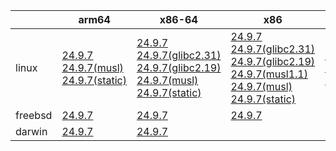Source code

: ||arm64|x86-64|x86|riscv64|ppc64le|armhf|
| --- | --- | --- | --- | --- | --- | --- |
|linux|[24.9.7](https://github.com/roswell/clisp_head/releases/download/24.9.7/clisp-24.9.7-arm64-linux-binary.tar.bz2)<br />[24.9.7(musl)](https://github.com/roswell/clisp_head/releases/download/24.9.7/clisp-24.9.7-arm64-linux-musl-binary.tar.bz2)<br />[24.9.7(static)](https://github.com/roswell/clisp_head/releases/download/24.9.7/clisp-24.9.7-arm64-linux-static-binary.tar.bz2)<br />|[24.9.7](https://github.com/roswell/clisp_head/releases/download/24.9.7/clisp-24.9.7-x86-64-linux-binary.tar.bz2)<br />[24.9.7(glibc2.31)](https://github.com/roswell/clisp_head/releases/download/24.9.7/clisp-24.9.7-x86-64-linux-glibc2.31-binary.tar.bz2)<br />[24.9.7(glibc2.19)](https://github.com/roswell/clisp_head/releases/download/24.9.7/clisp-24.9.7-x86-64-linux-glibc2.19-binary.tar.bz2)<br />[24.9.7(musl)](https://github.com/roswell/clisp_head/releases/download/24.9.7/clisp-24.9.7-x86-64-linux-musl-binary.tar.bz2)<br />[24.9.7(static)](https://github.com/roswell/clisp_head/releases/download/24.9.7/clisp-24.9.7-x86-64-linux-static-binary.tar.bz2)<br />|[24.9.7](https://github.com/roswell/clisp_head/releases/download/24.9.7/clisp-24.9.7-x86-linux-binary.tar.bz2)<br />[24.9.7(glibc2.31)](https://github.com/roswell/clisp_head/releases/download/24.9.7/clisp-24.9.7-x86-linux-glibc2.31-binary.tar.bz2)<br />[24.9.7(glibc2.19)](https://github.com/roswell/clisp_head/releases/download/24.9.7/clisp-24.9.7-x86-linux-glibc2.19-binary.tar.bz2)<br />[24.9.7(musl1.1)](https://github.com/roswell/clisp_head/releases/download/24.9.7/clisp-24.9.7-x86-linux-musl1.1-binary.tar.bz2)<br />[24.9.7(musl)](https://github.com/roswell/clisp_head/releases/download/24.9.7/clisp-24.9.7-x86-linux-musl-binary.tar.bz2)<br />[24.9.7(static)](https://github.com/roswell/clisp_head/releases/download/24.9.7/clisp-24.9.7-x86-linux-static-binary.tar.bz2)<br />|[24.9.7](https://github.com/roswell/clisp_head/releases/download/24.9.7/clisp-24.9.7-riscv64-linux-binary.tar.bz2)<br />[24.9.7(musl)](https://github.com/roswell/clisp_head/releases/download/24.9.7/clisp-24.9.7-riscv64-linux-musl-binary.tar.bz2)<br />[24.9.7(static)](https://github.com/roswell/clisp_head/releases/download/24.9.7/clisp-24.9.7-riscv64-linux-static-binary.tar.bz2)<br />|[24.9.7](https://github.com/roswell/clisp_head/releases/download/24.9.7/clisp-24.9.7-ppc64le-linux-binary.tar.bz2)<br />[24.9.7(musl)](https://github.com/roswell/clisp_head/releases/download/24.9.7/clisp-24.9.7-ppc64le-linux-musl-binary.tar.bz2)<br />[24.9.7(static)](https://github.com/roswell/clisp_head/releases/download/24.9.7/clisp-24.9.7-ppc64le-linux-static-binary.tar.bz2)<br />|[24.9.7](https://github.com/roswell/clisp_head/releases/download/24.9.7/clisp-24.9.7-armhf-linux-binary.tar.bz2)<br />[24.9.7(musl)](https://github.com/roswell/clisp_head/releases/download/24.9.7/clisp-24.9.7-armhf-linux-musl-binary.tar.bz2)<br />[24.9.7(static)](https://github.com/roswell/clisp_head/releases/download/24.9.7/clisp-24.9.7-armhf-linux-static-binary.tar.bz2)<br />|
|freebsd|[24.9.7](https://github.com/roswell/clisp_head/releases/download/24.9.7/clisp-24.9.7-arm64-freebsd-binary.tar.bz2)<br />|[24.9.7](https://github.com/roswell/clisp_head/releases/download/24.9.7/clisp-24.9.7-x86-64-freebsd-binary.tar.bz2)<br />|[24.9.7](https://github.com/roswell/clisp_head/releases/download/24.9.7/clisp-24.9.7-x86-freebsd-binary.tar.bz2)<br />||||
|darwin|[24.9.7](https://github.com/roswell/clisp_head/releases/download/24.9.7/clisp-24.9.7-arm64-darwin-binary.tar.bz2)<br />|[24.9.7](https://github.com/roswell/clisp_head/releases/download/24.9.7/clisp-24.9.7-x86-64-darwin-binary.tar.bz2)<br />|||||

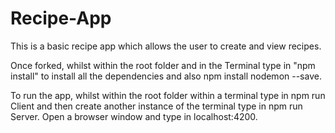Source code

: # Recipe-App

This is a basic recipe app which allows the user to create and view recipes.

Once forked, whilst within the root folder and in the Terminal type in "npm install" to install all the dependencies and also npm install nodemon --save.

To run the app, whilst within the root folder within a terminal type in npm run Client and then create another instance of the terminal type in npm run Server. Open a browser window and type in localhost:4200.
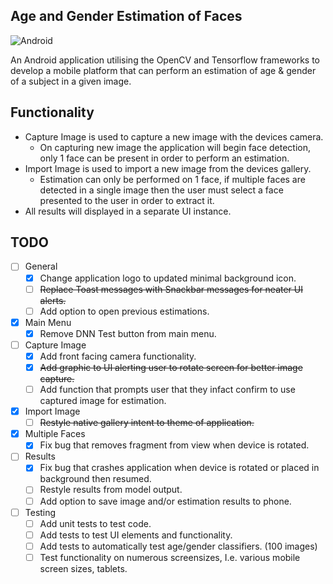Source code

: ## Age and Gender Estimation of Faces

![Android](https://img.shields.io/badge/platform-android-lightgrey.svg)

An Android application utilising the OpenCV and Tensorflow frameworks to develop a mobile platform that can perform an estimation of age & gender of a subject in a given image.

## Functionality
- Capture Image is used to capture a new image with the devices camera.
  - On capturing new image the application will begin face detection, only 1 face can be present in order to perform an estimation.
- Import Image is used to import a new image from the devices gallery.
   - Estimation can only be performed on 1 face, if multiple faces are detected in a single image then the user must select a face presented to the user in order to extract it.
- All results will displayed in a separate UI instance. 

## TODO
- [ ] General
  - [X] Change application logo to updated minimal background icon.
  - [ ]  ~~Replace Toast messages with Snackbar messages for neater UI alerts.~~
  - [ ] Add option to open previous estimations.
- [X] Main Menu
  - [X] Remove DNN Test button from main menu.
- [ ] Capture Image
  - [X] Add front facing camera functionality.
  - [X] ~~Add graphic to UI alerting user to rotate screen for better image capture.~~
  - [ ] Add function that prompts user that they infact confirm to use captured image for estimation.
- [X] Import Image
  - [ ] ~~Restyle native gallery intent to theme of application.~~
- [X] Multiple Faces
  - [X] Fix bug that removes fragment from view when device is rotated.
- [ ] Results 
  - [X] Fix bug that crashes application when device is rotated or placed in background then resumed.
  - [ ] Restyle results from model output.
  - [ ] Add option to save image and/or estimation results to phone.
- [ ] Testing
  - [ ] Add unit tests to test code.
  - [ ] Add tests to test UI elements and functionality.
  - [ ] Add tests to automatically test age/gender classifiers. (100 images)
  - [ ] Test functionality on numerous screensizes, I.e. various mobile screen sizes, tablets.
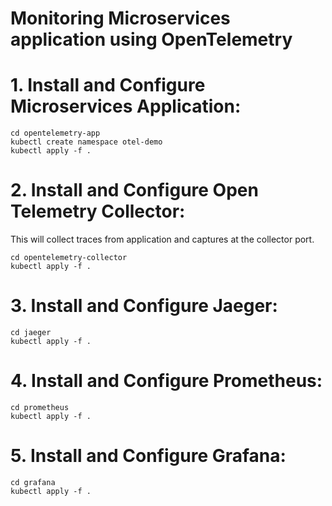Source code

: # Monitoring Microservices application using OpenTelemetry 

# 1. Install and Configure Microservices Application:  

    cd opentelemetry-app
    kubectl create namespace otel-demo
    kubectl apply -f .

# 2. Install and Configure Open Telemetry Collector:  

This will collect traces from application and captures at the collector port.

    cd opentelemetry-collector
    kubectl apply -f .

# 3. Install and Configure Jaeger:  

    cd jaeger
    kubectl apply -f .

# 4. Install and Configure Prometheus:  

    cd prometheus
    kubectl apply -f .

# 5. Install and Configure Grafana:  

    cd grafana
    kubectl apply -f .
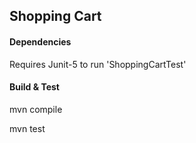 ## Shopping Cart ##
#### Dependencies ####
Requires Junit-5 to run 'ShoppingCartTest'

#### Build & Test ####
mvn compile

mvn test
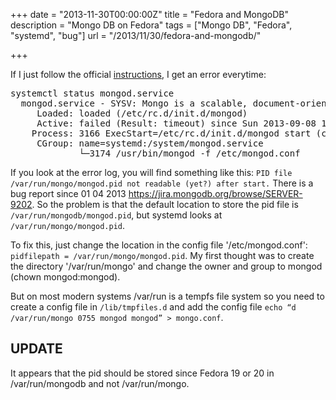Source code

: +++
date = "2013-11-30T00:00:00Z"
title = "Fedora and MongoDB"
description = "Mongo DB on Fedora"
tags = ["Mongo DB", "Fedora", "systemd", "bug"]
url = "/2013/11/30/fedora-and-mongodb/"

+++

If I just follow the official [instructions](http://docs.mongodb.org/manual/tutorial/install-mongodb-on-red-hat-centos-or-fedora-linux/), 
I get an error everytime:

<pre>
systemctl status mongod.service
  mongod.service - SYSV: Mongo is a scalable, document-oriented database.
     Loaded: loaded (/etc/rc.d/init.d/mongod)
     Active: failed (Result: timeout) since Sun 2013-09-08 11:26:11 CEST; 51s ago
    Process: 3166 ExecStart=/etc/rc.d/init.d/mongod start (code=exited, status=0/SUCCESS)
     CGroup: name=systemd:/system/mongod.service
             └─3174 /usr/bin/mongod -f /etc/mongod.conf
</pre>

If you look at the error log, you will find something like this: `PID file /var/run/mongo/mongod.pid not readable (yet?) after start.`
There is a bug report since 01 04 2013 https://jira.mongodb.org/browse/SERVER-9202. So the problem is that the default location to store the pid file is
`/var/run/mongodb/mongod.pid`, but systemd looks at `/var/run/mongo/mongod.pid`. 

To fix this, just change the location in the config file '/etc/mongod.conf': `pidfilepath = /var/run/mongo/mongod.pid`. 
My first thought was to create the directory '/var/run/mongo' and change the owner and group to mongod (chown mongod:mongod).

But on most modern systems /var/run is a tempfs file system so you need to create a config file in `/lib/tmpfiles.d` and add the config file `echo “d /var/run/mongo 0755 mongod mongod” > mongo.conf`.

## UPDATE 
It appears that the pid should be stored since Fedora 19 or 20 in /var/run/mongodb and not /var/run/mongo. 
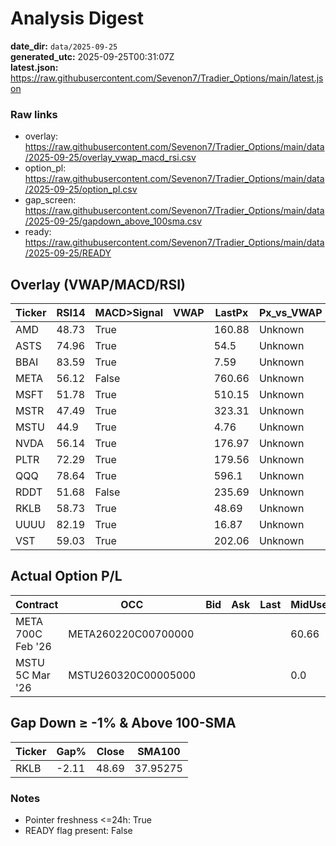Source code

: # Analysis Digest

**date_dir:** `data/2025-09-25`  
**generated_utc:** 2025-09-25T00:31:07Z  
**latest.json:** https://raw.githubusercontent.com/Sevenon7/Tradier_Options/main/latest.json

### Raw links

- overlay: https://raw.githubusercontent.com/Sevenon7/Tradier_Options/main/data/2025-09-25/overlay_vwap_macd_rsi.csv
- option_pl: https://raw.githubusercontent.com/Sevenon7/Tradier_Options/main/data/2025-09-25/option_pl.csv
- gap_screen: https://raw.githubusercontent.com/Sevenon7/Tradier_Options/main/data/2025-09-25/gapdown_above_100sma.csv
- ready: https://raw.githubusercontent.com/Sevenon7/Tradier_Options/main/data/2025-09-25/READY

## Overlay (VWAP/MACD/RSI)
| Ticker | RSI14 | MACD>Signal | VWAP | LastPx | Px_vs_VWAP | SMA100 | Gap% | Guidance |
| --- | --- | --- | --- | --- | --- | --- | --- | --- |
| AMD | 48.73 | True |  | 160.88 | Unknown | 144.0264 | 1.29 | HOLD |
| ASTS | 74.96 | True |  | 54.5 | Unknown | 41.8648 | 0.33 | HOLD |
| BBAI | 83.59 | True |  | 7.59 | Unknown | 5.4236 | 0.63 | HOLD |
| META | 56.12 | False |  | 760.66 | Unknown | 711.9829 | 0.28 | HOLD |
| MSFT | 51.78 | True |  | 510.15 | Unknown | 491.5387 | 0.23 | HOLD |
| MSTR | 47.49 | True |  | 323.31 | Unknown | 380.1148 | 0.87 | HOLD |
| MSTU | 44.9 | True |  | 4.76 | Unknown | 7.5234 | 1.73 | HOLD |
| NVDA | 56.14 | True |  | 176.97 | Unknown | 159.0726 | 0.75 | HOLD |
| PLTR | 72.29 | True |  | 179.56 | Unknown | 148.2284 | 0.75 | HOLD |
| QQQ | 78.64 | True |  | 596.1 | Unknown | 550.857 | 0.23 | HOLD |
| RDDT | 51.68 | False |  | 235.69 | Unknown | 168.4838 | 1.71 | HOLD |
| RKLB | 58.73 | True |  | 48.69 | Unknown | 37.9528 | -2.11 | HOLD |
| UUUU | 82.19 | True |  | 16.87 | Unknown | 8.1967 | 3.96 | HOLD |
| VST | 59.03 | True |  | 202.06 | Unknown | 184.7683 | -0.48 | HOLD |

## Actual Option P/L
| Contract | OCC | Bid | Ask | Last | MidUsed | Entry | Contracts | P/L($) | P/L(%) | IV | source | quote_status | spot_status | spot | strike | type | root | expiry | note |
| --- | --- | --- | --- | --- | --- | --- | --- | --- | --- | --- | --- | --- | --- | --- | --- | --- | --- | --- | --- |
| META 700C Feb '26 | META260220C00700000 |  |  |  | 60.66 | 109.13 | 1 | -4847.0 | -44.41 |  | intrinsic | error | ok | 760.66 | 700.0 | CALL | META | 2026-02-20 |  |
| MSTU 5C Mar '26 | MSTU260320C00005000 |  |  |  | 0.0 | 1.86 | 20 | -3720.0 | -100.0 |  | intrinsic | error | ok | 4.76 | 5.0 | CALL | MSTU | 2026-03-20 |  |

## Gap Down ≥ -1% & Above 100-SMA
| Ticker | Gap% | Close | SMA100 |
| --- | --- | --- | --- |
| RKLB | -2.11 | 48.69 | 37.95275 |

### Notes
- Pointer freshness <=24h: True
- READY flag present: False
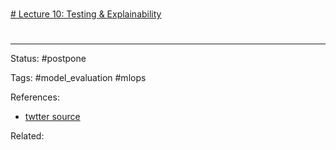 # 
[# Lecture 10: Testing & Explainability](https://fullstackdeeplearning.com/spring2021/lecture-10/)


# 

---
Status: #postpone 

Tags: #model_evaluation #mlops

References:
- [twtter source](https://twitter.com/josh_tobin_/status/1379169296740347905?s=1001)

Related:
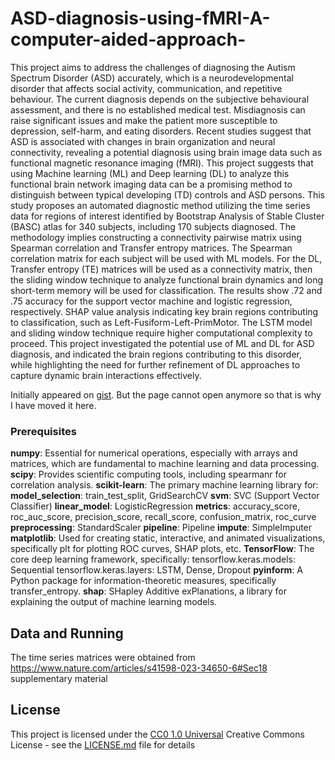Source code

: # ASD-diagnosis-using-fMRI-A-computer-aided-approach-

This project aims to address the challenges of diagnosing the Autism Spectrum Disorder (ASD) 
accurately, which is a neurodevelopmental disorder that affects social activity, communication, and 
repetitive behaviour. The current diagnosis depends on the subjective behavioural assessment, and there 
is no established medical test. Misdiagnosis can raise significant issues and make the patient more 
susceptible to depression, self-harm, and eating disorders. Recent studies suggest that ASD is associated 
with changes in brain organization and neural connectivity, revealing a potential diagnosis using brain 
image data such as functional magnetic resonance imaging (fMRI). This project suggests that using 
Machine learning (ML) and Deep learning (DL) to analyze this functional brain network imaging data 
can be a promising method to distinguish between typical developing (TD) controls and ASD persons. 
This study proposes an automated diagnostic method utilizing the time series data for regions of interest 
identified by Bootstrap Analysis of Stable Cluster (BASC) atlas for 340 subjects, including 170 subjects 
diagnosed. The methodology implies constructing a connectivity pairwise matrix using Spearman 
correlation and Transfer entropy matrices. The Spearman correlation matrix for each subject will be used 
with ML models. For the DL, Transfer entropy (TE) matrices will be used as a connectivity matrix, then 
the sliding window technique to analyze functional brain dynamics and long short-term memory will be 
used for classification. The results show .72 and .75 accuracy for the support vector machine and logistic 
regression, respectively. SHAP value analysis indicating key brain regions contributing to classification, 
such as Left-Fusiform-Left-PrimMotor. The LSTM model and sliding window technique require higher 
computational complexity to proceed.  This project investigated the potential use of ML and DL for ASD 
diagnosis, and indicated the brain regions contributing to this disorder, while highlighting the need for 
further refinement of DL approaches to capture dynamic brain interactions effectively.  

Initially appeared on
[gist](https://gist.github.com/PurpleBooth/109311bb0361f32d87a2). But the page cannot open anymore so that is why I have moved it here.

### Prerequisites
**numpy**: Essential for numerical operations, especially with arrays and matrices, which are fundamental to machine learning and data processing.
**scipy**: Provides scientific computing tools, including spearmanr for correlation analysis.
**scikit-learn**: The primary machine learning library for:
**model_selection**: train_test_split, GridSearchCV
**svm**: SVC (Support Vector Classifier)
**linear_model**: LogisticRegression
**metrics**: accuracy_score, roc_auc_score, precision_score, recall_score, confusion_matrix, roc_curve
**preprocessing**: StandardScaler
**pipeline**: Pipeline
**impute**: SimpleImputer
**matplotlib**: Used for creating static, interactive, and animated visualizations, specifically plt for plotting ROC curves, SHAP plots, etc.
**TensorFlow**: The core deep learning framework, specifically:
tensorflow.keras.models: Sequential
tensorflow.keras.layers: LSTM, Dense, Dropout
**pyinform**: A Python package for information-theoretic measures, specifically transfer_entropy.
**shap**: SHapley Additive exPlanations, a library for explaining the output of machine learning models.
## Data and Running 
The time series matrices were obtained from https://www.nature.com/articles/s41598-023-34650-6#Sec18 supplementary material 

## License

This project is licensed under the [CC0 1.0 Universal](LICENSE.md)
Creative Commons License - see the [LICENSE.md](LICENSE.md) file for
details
━━━
▸ **TO DO**: Each line of the entries where the string "instance" occurs should be shown.

▸ **OUTPUT FOR THIS TASK**:
To run the app, whilst within the root folder within a terminal type in npm run Client and then create another instance of the terminal type in npm run Server. Open a browser window and type in localhost:4200.
- All results will displayed in a separate UI instance. 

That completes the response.